Courtesy World Bank - hungrier and poorer than 1990: The proof
When this column takes contentious stands on various issues, people often ask ''why?'' Therefore, the best that can be said most of the time in answer to this question is that this column has often been right. The UNDP Human Development Index that was released last week proves this column right again.
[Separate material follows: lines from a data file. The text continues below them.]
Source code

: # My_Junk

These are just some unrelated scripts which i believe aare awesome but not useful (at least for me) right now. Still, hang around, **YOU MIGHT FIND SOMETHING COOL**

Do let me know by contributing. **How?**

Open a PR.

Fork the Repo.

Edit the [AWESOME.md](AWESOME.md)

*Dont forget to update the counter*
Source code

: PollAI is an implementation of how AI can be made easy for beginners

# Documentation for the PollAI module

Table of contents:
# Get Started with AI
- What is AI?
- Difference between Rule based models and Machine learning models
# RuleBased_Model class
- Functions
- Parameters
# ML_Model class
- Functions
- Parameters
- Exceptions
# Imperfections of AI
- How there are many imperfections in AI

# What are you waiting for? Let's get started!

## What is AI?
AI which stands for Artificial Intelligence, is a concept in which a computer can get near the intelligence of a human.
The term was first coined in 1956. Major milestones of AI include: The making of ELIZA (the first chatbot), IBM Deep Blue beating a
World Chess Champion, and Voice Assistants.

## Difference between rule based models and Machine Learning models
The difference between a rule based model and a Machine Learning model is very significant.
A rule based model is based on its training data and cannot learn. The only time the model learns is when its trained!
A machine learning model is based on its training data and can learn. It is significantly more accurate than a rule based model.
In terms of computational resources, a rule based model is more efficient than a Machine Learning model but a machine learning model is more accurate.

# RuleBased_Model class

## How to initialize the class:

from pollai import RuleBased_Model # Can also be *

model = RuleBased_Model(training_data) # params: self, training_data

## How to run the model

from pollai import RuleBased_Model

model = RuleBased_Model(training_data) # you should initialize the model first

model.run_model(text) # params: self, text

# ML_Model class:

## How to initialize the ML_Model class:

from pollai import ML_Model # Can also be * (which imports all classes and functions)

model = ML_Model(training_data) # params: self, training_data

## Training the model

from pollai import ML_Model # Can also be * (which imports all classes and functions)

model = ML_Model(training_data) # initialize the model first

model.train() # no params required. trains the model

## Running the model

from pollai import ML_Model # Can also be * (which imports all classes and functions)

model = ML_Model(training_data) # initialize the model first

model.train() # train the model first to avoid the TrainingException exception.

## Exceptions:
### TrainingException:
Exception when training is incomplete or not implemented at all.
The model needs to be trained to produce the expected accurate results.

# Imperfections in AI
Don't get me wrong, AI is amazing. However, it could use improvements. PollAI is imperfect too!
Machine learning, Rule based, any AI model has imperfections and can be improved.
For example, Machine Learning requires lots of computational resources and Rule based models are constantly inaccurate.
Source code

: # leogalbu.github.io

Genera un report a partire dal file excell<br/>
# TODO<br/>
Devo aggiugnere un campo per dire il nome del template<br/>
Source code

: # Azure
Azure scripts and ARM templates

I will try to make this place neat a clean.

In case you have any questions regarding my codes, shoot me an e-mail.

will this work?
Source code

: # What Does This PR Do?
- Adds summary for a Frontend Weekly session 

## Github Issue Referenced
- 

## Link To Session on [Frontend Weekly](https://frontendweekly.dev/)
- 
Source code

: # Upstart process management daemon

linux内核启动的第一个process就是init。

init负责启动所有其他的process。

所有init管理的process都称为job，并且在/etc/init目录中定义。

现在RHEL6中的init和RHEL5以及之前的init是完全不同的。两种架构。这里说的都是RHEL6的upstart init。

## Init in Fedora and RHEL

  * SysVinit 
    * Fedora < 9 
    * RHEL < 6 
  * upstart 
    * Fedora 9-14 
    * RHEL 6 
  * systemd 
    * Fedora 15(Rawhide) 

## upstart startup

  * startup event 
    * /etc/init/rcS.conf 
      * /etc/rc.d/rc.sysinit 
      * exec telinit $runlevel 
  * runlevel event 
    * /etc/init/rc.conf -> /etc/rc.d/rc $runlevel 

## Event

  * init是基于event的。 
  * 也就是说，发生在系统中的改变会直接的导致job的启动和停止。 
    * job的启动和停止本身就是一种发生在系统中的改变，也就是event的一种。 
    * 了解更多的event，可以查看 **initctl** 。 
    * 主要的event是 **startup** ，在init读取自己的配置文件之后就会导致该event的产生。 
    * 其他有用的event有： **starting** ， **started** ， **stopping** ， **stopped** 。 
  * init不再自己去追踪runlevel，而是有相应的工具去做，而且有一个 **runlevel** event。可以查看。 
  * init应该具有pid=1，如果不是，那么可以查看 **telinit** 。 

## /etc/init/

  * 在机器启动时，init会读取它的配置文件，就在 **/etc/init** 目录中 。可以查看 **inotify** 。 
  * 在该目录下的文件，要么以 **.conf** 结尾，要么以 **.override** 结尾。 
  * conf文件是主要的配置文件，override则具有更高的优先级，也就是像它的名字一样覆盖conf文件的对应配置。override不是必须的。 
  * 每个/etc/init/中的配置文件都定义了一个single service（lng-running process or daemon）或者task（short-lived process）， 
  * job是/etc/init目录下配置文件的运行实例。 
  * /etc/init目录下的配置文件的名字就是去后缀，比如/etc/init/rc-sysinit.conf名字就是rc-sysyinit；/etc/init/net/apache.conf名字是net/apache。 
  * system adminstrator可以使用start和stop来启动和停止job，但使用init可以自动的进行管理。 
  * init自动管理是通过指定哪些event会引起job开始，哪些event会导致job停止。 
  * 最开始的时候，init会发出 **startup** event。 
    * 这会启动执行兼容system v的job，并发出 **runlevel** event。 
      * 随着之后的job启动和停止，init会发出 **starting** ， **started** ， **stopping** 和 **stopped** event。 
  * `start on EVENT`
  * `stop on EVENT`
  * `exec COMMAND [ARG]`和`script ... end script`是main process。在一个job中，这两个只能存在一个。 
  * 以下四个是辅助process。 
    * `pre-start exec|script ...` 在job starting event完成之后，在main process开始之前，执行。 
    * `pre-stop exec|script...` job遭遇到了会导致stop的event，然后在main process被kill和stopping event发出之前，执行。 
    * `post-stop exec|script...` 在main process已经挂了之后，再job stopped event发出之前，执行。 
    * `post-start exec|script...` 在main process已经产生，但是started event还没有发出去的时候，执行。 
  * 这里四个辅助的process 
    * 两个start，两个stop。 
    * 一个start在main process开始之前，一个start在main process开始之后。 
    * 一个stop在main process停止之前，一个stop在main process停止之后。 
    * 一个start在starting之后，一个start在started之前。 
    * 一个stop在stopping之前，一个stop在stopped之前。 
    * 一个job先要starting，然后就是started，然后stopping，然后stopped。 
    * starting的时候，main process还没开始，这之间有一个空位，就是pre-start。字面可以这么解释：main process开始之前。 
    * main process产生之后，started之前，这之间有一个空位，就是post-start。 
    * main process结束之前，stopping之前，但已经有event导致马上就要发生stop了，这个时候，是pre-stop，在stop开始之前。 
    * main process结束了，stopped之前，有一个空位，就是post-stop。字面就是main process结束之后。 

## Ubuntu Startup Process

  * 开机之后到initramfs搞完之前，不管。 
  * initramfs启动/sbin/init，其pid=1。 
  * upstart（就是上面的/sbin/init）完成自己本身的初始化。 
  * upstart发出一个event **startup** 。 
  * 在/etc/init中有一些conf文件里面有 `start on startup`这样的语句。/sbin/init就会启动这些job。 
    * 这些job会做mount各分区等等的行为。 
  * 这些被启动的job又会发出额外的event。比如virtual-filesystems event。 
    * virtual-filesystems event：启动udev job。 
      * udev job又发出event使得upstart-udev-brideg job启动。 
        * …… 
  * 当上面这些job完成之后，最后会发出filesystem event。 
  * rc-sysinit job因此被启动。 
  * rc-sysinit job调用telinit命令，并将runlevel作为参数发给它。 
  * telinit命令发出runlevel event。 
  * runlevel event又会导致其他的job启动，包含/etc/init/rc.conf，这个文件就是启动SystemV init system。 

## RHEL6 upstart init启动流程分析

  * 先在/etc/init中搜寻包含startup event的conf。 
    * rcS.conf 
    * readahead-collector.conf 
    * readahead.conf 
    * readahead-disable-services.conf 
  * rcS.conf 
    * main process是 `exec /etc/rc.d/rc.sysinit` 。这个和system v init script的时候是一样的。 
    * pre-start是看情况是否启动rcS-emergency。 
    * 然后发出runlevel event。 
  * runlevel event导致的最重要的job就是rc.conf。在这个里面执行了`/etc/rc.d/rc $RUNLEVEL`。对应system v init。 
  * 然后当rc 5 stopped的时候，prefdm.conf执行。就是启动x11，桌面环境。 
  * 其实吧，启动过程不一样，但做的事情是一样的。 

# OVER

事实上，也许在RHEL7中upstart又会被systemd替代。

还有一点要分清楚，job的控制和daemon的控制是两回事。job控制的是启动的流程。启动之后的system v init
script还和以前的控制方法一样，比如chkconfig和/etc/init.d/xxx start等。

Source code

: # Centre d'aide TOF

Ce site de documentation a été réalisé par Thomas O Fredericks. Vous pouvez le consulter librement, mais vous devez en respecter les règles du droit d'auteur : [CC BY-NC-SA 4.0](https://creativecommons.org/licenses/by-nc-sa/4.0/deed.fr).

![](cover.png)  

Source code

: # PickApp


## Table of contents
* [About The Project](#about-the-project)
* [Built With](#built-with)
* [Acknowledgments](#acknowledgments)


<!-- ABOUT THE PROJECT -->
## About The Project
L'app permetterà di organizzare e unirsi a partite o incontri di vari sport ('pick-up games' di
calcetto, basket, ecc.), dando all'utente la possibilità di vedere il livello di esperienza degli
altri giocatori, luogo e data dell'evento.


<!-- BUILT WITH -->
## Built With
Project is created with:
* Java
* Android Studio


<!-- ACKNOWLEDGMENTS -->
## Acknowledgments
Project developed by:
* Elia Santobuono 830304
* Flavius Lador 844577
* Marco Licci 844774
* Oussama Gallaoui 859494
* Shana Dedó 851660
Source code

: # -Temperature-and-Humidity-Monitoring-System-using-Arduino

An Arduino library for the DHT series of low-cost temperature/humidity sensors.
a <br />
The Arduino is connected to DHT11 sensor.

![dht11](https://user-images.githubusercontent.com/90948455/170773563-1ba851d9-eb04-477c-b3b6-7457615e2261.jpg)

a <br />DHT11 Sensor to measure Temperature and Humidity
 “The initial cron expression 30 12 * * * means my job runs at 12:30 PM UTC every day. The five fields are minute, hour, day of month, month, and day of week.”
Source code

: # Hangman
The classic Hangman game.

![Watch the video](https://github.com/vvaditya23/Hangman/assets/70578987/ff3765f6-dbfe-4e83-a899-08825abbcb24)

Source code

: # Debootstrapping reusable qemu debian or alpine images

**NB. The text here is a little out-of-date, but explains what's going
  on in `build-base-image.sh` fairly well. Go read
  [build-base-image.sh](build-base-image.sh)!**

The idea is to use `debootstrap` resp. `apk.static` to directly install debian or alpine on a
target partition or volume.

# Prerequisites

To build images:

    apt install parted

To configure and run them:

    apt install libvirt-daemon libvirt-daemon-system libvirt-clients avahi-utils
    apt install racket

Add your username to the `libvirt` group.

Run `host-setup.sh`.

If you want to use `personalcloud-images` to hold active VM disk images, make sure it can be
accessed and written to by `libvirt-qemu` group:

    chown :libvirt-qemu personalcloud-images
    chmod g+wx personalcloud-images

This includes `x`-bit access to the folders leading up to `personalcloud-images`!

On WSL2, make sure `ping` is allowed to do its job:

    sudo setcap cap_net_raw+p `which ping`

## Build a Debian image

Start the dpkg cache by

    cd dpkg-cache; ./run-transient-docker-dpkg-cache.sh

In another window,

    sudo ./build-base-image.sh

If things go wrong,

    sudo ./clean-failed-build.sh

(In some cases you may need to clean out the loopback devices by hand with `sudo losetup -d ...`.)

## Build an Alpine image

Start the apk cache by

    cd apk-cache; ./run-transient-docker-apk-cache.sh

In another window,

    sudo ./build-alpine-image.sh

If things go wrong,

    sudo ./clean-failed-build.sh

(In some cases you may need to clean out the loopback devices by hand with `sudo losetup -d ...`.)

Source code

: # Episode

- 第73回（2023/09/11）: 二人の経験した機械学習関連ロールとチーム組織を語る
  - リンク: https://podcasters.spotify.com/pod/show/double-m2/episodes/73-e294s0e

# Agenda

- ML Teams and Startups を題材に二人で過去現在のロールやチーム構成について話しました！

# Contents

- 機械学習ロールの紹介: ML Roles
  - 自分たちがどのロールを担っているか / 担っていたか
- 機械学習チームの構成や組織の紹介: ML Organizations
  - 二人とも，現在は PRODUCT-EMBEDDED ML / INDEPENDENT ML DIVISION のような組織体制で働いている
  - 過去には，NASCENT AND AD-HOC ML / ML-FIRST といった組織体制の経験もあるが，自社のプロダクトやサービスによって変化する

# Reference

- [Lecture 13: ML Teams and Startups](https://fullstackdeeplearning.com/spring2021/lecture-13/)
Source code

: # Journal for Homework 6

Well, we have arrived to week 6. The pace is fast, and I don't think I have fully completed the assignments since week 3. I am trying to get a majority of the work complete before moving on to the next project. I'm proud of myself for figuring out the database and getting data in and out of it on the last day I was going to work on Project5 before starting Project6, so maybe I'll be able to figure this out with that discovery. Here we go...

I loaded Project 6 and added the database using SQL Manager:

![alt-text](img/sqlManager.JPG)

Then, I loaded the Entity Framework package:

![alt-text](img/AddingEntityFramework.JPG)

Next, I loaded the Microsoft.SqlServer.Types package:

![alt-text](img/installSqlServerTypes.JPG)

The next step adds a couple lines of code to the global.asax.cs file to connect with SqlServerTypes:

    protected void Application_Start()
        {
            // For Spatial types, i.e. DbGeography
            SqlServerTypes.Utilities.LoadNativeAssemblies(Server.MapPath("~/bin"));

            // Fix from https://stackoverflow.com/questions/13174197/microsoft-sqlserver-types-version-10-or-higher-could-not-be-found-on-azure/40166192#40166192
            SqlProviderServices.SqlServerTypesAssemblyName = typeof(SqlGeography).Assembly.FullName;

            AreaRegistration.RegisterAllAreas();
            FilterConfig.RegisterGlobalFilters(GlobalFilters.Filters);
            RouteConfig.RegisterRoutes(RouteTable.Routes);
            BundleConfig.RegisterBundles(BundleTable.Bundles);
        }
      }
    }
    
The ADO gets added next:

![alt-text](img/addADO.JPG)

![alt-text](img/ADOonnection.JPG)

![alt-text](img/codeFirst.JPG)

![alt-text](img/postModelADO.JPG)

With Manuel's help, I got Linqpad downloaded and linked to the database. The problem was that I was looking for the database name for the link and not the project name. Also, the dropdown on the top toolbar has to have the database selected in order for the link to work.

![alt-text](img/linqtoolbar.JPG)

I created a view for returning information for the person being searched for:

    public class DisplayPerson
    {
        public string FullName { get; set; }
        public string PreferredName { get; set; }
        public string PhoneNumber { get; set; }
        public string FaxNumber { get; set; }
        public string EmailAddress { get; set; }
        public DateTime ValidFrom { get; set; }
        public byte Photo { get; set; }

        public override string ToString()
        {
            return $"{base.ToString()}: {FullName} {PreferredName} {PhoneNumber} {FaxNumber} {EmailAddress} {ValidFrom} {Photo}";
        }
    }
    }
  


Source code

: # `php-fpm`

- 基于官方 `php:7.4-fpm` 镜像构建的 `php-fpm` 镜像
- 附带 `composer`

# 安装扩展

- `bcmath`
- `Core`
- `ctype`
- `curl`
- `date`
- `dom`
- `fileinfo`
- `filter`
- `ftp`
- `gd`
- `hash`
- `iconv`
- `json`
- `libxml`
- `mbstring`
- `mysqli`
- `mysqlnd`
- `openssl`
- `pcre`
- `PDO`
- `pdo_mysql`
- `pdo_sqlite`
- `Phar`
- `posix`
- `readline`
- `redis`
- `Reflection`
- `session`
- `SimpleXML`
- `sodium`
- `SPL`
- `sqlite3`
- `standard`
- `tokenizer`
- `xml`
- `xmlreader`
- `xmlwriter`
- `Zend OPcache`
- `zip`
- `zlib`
But, to begin by way of anecdote, World Bank officials met media representatives a few years back to ascertain their views on issues that pertain to Sri Lanka. Halfway through the proceedings, the World Bank representative in Sri Lanka at that time asked those present one very clear and pointed question. He asked: "In your opinion, what is holding the Sri Lankan economy back?''

There were different answers. Mine was probably the simplest of them all. "If you want to know what's holding the Sri Lankan economy back,'' I said, "you need to look in the mirror.'' Another World Bank representative, a lady, then asked me the reason for this answer. My reply was that 'it will require a two hour lecture on the deleterious effect of World Bank and IMF policies on this nation.''

Last week, the head of the United Nations Development Program, UNDP Administrator Mark Malloch-Brown said just that - only many years later. He said a "guerrilla assault" is needed on the so-called "Washington Consensus" that sets out the general policies used by the IMF and the World Bank. He said these policies are keeping the World's poor countries poor -- and are making them poorer. He said emphatically that a "total reliance on market forces and increased trade to achieve development will not succeed.'

Along with his comments was released the Human Development Index for the year 2003. This is basically a "livability index" which lists the World's countries on the 'level of human development, '' ie: on how good these countries are to live in.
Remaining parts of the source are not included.